[Source texts of formatted documents]

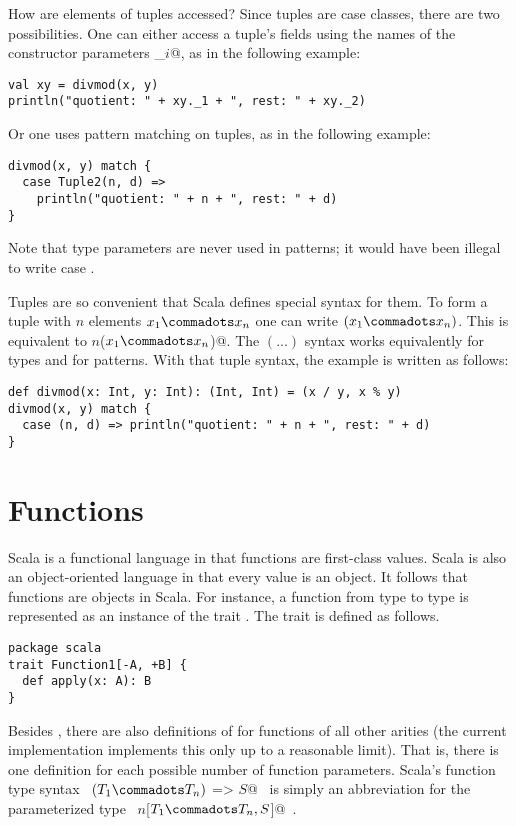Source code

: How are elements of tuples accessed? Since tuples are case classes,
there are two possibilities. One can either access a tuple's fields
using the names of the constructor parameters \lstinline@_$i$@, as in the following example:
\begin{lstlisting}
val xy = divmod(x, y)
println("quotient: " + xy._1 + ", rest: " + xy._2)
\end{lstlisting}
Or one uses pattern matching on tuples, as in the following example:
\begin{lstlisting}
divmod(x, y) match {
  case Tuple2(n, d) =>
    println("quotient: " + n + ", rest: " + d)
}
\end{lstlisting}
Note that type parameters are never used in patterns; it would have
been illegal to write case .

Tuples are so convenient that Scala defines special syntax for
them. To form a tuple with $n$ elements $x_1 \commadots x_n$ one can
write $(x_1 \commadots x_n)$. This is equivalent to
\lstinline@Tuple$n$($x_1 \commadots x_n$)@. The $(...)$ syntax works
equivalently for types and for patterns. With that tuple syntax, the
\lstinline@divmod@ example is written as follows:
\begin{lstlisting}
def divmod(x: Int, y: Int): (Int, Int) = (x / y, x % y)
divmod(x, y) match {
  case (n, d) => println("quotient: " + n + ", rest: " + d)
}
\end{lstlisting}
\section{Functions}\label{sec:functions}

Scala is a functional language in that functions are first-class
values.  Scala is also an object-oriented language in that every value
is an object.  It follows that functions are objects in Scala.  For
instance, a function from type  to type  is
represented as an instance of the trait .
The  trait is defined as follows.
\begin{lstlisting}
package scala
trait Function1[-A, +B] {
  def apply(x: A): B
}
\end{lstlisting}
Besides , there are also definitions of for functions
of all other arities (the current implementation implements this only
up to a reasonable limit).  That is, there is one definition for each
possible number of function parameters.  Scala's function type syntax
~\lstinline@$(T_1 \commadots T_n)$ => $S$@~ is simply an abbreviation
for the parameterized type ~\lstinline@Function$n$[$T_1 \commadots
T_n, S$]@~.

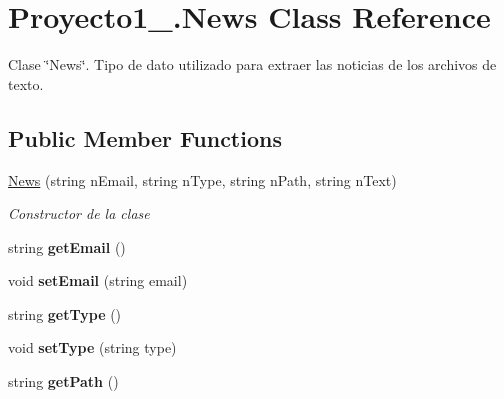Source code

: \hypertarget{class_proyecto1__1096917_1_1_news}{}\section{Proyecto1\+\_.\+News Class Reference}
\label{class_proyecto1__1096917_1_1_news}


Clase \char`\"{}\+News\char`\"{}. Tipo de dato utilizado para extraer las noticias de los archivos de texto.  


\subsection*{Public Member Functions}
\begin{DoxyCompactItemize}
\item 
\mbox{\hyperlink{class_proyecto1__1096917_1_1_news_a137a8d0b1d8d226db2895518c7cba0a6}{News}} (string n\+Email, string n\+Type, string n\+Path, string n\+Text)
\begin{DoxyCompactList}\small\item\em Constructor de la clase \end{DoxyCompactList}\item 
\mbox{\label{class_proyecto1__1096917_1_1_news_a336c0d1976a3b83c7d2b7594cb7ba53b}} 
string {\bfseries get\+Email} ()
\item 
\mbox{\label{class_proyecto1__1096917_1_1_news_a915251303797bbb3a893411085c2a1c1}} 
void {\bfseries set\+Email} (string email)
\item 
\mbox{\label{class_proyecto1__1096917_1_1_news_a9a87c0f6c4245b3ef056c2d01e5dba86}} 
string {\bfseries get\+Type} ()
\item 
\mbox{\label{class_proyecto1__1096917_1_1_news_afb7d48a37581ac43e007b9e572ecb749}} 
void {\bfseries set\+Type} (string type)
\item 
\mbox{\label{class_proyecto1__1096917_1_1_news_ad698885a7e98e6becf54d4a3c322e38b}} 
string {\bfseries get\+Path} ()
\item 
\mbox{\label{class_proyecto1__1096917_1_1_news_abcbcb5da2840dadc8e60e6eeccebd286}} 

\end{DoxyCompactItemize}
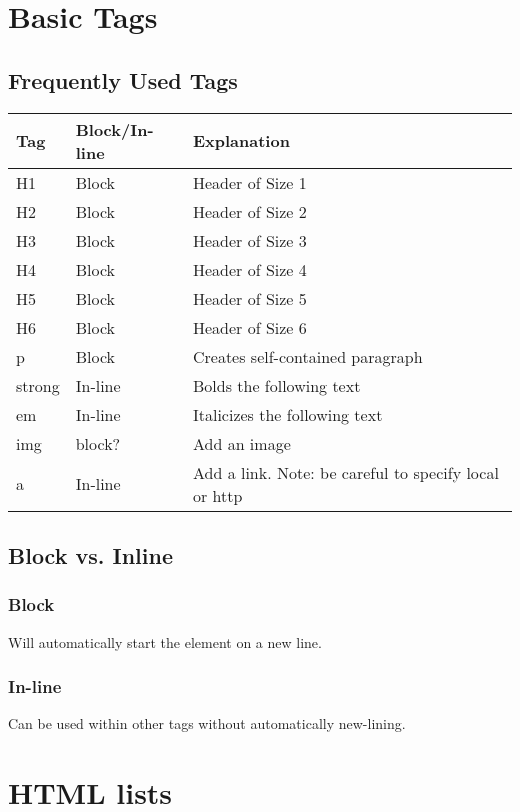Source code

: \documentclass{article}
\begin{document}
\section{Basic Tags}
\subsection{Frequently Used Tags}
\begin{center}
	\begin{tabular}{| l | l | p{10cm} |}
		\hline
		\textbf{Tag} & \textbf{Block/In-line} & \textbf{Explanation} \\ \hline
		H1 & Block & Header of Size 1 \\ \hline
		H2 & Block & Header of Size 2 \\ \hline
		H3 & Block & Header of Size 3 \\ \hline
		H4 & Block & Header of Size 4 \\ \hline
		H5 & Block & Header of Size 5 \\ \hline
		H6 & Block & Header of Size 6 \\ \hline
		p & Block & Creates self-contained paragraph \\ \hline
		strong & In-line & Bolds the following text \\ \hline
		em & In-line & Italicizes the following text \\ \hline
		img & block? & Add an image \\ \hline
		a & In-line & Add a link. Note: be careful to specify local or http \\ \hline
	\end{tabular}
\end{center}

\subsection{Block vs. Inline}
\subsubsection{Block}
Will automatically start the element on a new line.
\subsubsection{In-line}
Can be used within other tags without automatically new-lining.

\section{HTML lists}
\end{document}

→ TASK BRIEF
The answer must be an exact reproduction of the records, with every picture left out.

→ SOLUTION TO THIS TASK
Source code

: How are elements of tuples accessed? Since tuples are case classes,
there are two possibilities. One can either access a tuple's fields
using the names of the constructor parameters \lstinline@_$i$@, as in the following example:
\begin{lstlisting}
val xy = divmod(x, y)
println("quotient: " + xy._1 + ", rest: " + xy._2)
\end{lstlisting}
Or one uses pattern matching on tuples, as in the following example:
\begin{lstlisting}
divmod(x, y) match {
  case Tuple2(n, d) =>
    println("quotient: " + n + ", rest: " + d)
}
\end{lstlisting}
Note that type parameters are never used in patterns; it would have
been illegal to write case .

Tuples are so convenient that Scala defines special syntax for
them. To form a tuple with $n$ elements $x_1 \commadots x_n$ one can
write $(x_1 \commadots x_n)$. This is equivalent to
\lstinline@Tuple$n$($x_1 \commadots x_n$)@. The $(...)$ syntax works
equivalently for types and for patterns. With that tuple syntax, the
\lstinline@divmod@ example is written as follows:
\begin{lstlisting}
def divmod(x: Int, y: Int): (Int, Int) = (x / y, x % y)
divmod(x, y) match {
  case (n, d) => println("quotient: " + n + ", rest: " + d)
}
\end{lstlisting}
\section{Functions}\label{sec:functions}

Scala is a functional language in that functions are first-class
values.  Scala is also an object-oriented language in that every value
is an object.  It follows that functions are objects in Scala.  For
instance, a function from type  to type  is
represented as an instance of the trait .
The  trait is defined as follows.
\begin{lstlisting}
package scala
trait Function1[-A, +B] {
  def apply(x: A): B
}
\end{lstlisting}
Besides , there are also definitions of for functions
of all other arities (the current implementation implements this only
up to a reasonable limit).  That is, there is one definition for each
possible number of function parameters.  Scala's function type syntax
~\lstinline@$(T_1 \commadots T_n)$ => $S$@~ is simply an abbreviation
for the parameterized type ~\lstinline@Function$n$[$T_1 \commadots
T_n, S$]@~.

Source code

: \hypertarget{class_proyecto1__1096917_1_1_news}{}\section{Proyecto1\+\_.\+News Class Reference}
\label{class_proyecto1__1096917_1_1_news}


Clase \char`\"{}\+News\char`\"{}. Tipo de dato utilizado para extraer las noticias de los archivos de texto.  


\subsection*{Public Member Functions}
\begin{DoxyCompactItemize}
\item 
\mbox{\hyperlink{class_proyecto1__1096917_1_1_news_a137a8d0b1d8d226db2895518c7cba0a6}{News}} (string n\+Email, string n\+Type, string n\+Path, string n\+Text)
\begin{DoxyCompactList}\small\item\em Constructor de la clase \end{DoxyCompactList}\item 
\mbox{\label{class_proyecto1__1096917_1_1_news_a336c0d1976a3b83c7d2b7594cb7ba53b}} 
string {\bfseries get\+Email} ()
\item 
\mbox{\label{class_proyecto1__1096917_1_1_news_a915251303797bbb3a893411085c2a1c1}} 
void {\bfseries set\+Email} (string email)
\item 
\mbox{\label{class_proyecto1__1096917_1_1_news_a9a87c0f6c4245b3ef056c2d01e5dba86}} 
string {\bfseries get\+Type} ()
\item 
\mbox{\label{class_proyecto1__1096917_1_1_news_afb7d48a37581ac43e007b9e572ecb749}} 
void {\bfseries set\+Type} (string type)
\item 
\mbox{\label{class_proyecto1__1096917_1_1_news_ad698885a7e98e6becf54d4a3c322e38b}} 
string {\bfseries get\+Path} ()
\item 
\mbox{\label{class_proyecto1__1096917_1_1_news_abcbcb5da2840dadc8e60e6eeccebd286}} 

\end{DoxyCompactItemize}
Source code

: \documentclass{article}
\begin{document}
\section{Basic Tags}
\subsection{Frequently Used Tags}
\begin{center}
	\begin{tabular}{| l | l | p{10cm} |}
		\hline
		\textbf{Tag} & \textbf{Block/In-line} & \textbf{Explanation} \\ \hline
		H1 & Block & Header of Size 1 \\ \hline
		H2 & Block & Header of Size 2 \\ \hline
		H3 & Block & Header of Size 3 \\ \hline
		H4 & Block & Header of Size 4 \\ \hline
		H5 & Block & Header of Size 5 \\ \hline
		H6 & Block & Header of Size 6 \\ \hline
		p & Block & Creates self-contained paragraph \\ \hline
		strong & In-line & Bolds the following text \\ \hline
		em & In-line & Italicizes the following text \\ \hline
		img & block? & Add an image \\ \hline
		a & In-line & Add a link. Note: be careful to specify local or http \\ \hline
	\end{tabular}
\end{center}

\subsection{Block vs. Inline}
\subsubsection{Block}
Will automatically start the element on a new line.
\subsubsection{In-line}
Can be used within other tags without automatically new-lining.

\section{HTML lists}
\end{document}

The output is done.